_WORK TO BE COMPLETED_
Count how many lines of the data include "strategies". The answer is that number and nothing else.

_EXTRACTED INFORMATION_
◆ ◆ ◆
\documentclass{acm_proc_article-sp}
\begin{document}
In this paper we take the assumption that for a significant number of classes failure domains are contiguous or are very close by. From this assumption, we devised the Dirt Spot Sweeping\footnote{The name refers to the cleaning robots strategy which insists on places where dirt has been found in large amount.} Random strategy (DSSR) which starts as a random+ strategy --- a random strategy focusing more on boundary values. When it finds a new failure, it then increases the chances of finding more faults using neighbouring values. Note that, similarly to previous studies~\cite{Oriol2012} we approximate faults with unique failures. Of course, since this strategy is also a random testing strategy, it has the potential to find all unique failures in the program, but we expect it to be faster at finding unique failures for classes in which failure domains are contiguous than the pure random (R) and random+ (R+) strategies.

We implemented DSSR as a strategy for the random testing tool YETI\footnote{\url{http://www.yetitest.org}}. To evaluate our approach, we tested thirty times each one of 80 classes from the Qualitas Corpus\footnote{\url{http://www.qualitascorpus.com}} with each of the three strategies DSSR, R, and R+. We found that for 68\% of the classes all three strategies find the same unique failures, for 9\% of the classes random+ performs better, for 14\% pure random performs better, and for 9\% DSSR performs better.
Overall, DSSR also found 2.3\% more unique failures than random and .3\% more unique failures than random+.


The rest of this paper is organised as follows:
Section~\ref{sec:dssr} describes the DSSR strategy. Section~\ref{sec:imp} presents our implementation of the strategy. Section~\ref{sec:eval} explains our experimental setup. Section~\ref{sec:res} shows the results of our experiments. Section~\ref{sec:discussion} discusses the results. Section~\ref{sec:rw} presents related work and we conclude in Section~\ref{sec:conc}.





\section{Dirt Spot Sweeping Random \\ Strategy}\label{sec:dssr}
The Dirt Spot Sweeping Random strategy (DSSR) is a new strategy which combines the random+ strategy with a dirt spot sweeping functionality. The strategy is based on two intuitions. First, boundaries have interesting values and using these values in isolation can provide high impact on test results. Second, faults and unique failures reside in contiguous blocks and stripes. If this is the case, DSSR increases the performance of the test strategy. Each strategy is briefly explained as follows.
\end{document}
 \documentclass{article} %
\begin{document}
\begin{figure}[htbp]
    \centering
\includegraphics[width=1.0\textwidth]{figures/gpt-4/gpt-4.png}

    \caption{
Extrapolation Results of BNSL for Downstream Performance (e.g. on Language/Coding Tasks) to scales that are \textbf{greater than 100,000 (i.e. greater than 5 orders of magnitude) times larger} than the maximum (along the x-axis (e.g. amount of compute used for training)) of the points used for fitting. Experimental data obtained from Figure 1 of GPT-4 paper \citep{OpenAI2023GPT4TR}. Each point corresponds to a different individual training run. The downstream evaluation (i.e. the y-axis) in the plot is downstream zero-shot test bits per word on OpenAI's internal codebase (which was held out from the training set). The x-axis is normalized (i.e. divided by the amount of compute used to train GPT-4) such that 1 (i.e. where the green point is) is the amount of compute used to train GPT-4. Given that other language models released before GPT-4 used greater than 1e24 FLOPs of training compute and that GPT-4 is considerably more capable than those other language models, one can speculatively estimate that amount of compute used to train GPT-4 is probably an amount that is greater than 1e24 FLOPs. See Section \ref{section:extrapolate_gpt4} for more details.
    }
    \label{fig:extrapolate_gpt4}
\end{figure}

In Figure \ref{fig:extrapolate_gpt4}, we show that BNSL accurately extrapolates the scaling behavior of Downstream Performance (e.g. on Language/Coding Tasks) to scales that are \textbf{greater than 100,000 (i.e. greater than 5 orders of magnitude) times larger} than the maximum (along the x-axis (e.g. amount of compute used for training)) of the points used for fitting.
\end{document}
◆ ◆ ◆
_ANSWER SPACE_
2